To the Parents of Rachel Corrie,
Any attempt at conveying adequate words to express my deepfelt pain for you at this time is as doomed to failure as your daughter's heroic attempt at protecting a poor family's home from harm's way. I cannot imagine a parent's pain at the loss of a beloved child, but mine is a stranger's pain who sees the loss of an innocent life sacrified in selfless concern for others.
Although, I must say, upon reading Rachel's hearfelt and brilliant missives to you, I no longer felt like a stranger to her, but rather a friend who had just lost an inspiring comrade dedicated to prodding me out of my sleep, urging me to do something, anything but sit in silent complacency.

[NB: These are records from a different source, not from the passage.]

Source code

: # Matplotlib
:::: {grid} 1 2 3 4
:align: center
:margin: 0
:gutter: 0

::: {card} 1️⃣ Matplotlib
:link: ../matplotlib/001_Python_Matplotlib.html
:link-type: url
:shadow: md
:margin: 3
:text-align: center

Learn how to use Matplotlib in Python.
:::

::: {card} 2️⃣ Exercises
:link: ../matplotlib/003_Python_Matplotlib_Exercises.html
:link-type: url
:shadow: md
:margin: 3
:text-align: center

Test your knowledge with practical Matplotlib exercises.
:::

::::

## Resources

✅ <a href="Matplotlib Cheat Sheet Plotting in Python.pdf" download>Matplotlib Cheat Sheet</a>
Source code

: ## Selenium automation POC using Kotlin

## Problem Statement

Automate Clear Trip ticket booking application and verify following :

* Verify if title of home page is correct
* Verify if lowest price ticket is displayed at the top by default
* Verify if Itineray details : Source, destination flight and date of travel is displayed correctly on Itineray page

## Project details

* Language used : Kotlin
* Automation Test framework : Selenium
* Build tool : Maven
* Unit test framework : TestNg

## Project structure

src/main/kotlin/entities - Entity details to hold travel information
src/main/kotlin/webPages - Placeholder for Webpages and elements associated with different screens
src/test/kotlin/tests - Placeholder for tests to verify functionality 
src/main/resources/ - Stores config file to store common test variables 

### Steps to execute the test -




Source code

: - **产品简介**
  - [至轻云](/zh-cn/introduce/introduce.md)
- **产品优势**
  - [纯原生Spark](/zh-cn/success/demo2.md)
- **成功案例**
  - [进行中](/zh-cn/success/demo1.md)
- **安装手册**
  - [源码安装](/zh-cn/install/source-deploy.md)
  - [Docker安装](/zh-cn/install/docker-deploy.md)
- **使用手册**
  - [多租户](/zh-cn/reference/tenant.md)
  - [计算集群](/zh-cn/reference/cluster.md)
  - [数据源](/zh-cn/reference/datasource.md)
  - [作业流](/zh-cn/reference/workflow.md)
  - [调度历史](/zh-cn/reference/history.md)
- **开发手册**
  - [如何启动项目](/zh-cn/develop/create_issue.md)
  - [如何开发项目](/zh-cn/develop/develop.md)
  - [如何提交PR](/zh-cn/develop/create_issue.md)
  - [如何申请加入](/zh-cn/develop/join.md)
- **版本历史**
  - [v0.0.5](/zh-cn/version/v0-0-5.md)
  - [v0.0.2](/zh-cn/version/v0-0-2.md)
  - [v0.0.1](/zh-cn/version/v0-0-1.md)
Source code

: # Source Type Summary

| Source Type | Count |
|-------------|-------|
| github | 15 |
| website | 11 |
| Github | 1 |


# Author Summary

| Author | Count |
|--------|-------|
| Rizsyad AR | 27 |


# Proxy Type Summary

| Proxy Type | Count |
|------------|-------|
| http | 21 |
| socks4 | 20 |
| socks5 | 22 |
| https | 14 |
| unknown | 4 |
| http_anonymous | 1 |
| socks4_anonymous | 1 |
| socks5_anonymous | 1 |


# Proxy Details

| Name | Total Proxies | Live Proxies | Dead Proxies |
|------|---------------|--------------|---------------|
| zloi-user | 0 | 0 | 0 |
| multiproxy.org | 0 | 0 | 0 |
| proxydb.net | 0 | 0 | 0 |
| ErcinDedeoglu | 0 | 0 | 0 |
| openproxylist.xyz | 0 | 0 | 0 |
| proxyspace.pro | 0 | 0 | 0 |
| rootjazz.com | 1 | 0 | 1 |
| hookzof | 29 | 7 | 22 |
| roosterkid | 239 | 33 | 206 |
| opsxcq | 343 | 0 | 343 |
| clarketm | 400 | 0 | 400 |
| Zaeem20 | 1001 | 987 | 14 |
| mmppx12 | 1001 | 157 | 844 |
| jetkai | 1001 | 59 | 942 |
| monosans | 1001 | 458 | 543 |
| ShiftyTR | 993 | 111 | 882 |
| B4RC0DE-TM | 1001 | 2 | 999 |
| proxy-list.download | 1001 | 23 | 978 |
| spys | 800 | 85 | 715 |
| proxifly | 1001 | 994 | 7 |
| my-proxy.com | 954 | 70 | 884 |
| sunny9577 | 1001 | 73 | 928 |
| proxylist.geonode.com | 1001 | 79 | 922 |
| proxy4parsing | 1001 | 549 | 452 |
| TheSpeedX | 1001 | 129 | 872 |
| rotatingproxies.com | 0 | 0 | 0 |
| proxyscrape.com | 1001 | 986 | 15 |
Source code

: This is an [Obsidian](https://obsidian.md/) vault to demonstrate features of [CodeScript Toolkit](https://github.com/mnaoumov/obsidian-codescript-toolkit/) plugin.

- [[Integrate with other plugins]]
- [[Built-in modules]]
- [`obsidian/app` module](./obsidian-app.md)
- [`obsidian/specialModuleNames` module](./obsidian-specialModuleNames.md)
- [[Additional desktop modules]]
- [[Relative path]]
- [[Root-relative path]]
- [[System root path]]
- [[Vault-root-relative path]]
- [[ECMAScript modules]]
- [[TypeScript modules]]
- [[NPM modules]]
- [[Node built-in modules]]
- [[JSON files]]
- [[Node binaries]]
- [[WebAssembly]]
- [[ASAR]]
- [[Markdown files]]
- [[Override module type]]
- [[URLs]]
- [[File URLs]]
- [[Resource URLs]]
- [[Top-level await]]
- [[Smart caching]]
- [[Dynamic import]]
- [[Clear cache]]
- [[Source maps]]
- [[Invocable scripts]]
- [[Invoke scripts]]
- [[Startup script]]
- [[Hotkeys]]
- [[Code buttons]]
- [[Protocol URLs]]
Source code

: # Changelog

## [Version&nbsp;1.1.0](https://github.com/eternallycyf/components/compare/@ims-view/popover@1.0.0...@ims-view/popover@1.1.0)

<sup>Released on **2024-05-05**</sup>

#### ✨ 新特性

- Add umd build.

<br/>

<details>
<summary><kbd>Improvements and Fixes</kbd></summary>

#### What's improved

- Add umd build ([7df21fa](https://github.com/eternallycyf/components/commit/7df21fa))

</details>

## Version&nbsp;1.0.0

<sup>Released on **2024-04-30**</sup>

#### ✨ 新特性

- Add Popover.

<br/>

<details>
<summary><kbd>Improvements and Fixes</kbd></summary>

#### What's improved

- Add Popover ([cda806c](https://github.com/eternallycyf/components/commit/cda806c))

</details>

Suffice it to say, upon reading her story at the news-stand I broke down. Again, on seeing a picture of her frail and fallen body beside a monstrous machine designed to build and used to destroy, I sobbed uncontrollably. Like so many others, I feel this bond with Rachel because she has silently spoken with her precious life's blood for all of us. So many of us see wrongs in the world; too few of us set out, like your daughter, to right them. In her gentle and compassionate heart was a courage that compelled her to actions that shame those of us who look with horror and apathy on crimes for which we in the United States bear so great a measure of responsibility; crimes that continue day after day, year after year, generation after generation.
Ironically, she chose to confront, not with a slingshot in her hand but peace in her heart, a new Goliath in the old land of Rachel with the moral righteousness of that godly matriarch whose name she so aptly bore. It almost seems that it was your daughter in Rafah to whom the Book of Jeremiah refers when we're told "a voice is heard in Ramah, of lamentation and bitter weeping. Rachel is weeping for her children; she refuses to be comforted for her children, because they are not." Rachel's lamentation and bitter weeping for the children of Palestine have been seen and heard the world over, and her tears and blood were not in vain. She had no stones to throw, no weapons to wield, only a young girl's pure and idealistic heart for which she paid an exacting and irreplaceable price.
Rachel will not be forgotten by me and I venture to say that a Just and Merciful God would not allow what she did for the voiceless, homeless and forgotten to fall into oblivion. You have my sincere condolences and prayers with the hope that your daughter has finally found the peace she so eagerly sought for others.